The U.S. Agency for International Development (USAID) through Partners for Development has launched a three-year $3.5 million Water Improvement and Sanitation Enhancement (WISE) activity to improve water safety in Jigawa and Kano states.
The WISE activity will reduce the occurrence and impact of waterborne diseases through improvements in access to clean drinking water and sanitation, and the adoption of key hygiene behaviors. One of the first tasks will be to construct or rehabilitate 30 water access points and install 55 sanitation facilities in schools and community health centers.
These improved water access points will provide clean drinking water to more than 66,000 local residents.
This is contain in a statement from the US Embassy in Nigeria and made available to Hamada Times on Thursday.
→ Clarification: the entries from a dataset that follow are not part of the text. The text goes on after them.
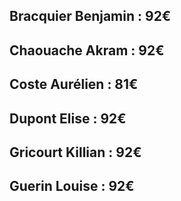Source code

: ## Bracquier Benjamin : 92€  
## Chaouache Akram : 92€  
## Coste Aurélien : 81€  
## Dupont Elise : 92€  
## Gricourt Killian : 92€  
## Guerin Louise : 92€  
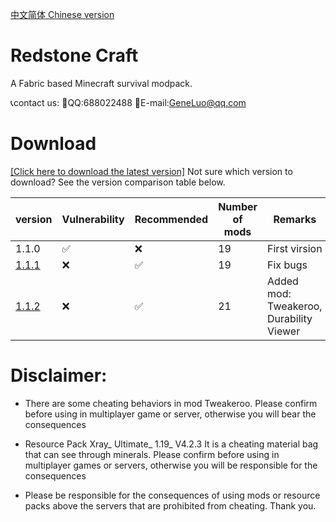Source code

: [中文简体 Chinese version](https://github.com/RedstoneCraftTeam/Redstone_Craft/blob/main/Chinese.md)
# Redstone Craft
A Fabric based Minecraft survival modpack.

📞contact us:
🐧QQ:688022488
📧E-mail:GeneLuo@qq.com
# Download
[[Click here to download the latest version]](https://share.weiyun.com/hjzBQhaQ)
Not sure which version to download? See the version comparison table below.

| version | Vulnerability | Recommended | Number of mods | Remarks |
| --- | --- | --- | --- | --- |
| 1.1.0 | ✅ | ❌ | 19 | First virsion |
| [1.1.1](https://share.weiyun.com/hjzBQhaQ) | ❌ | ✅ | 19 | Fix bugs |
| [1.1.2](https://github.com/RedstoneCraftTeam/Redstone_Craft/releases/tag/v1.1.2) | ❌ | ✅ | 21 | Added mod: Tweakeroo, Durability Viewer |
# Disclaimer:
- There are some cheating behaviors in mod Tweakeroo. Please confirm before using in multiplayer game or server, otherwise you will bear the consequences

- Resource Pack Xray_ Ultimate_ 1.19_ V4.2.3 It is a cheating material bag that can see through minerals. Please confirm before using in multiplayer games or servers, otherwise you will be responsible for the consequences

- Please be responsible for the consequences of using mods or resource packs above the servers that are prohibited from cheating. Thank you.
In a remark at an event, USAID Deputy Mission Director Katie Donohoe said, “Access to basic water, sanitation, and hygiene services within a community are the cornerstone of a healthy, equitable, and prosperous Nigeria.” She added, “When this is done, each community will have a first line defense against the spread of infectious disease and allow children to spend more time in school.”
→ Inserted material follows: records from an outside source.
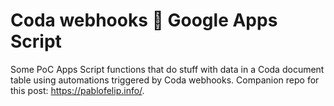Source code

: # Coda webhooks 💙 Google Apps Script

Some PoC Apps Script functions that do stuff with data in a Coda document table using automations triggered by Coda webhooks. Companion repo for this post: https://pablofelip.info/.
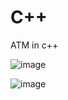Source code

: # C++
ATM in c++

![image](https://user-images.githubusercontent.com/54920275/161564812-720a969b-627c-44be-8210-93887b2b39c5.png)

![image](https://user-images.githubusercontent.com/54920275/161565026-80584e40-0383-4bd7-ac4b-35575efa7642.png)


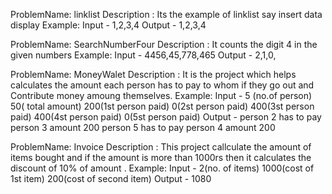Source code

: <p>
ProblemName: linklist 
  Description : Its the example of linklist say insert data display
  Example:
         Input  - 1,2,3,4
         Output - 1,2,3,4
</p><p>      
  ProblemName: SearchNumberFour
   Description : It counts the digit 4 in the given numbers 
   Example:
         Input  - 4456,45,778,465
         Output - 2,1,0,
 </p><p>       
ProblemName: MoneyWalet
   Description : It is the project which helps calculates the amount each person has to pay to whom if they go out and Contribute money amoung themselves. 
   Example:
         Input  - 5 (no.of person)
                  50( total amount)
                  200(1st person paid)
                  0(2st person paid)
                  400(3st person paid)
                  400(4st person paid)
                  0(5st person paid)
         Output - person 2 has to pay person 3 amount 200
                  person 5 has to pay person 4 amount 200
</p><p>                  
ProblemName: Invoice
   Description : This project callculate the amount of items bought and if the amount is more than 1000rs then it calculates the discount of 10% of amount . 
   Example:
         Input  - 2(no. of items)
                  1000(cost of 1st item)
                  200(cost of second item)
         Output - 1080
</p>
The Deputy Governor of Jigawa State Umar Namadi said, “Water is life, and it has been one of the priorities of the Jigawa State government.” He added, “We are ready to cooperate with the USAID WISE activity to ensure that safe drinking water is provided to the people of the state.”
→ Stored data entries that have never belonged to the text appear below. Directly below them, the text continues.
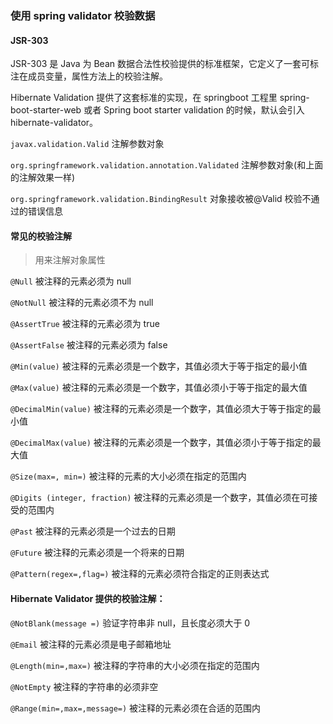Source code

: ### 使用 spring validator 校验数据

#### JSR-303

JSR-303 是 Java 为 Bean 数据合法性校验提供的标准框架，它定义了一套可标注在成员变量，属性方法上的校验注解。

Hibernate Validation 提供了这套标准的实现，在 springboot 工程里 spring-boot-starter-web 或者 Spring boot starter validation 的时候，默认会引入 hibernate-validator。

`javax.validation.Valid` 注解参数对象

`org.springframework.validation.annotation.Validated` 注解参数对象(和上面的注解效果一样)

`org.springframework.validation.BindingResult` 对象接收被@Valid 校验不通过的错误信息

#### 常见的校验注解

> 用来注解对象属性

`@Null` 被注释的元素必须为 null

`@NotNull` 被注释的元素必须不为 null

`@AssertTrue` 被注释的元素必须为 true

`@AssertFalse` 被注释的元素必须为 false

`@Min(value)` 被注释的元素必须是一个数字，其值必须大于等于指定的最小值

`@Max(value)` 被注释的元素必须是一个数字，其值必须小于等于指定的最大值

`@DecimalMin(value)` 被注释的元素必须是一个数字，其值必须大于等于指定的最小值

`@DecimalMax(value)` 被注释的元素必须是一个数字，其值必须小于等于指定的最大值

`@Size(max=, min=)` 被注释的元素的大小必须在指定的范围内

`@Digits (integer, fraction)` 被注释的元素必须是一个数字，其值必须在可接受的范围内

`@Past` 被注释的元素必须是一个过去的日期

`@Future` 被注释的元素必须是一个将来的日期

`@Pattern(regex=,flag=)` 被注释的元素必须符合指定的正则表达式

#### Hibernate Validator 提供的校验注解：

`@NotBlank(message =)` 验证字符串非 null，且长度必须大于 0

`@Email` 被注释的元素必须是电子邮箱地址

`@Length(min=,max=)` 被注释的字符串的大小必须在指定的范围内

`@NotEmpty` 被注释的字符串的必须非空

`@Range(min=,max=,message=)` 被注释的元素必须在合适的范围内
According to the 2019 Water, Sanitation, and Hygiene National Outcome Routine Mapping report, two out of five schools in Jigawa State, and three out of four in Kano State do not have access to reliable drinking water. Frontline healthcare workers also lack access to safe water and struggle to deliver high quality health services.
The survey found that over half of community water access services in Jigawa broke down within their first year of operation, while over 20 percent in Kano no longer functioned after six months.
The WISE activity will work toward addressing some of these deficiencies and increase the capacity of local stakeholders to sustain and manage equitable access to water and sanitation.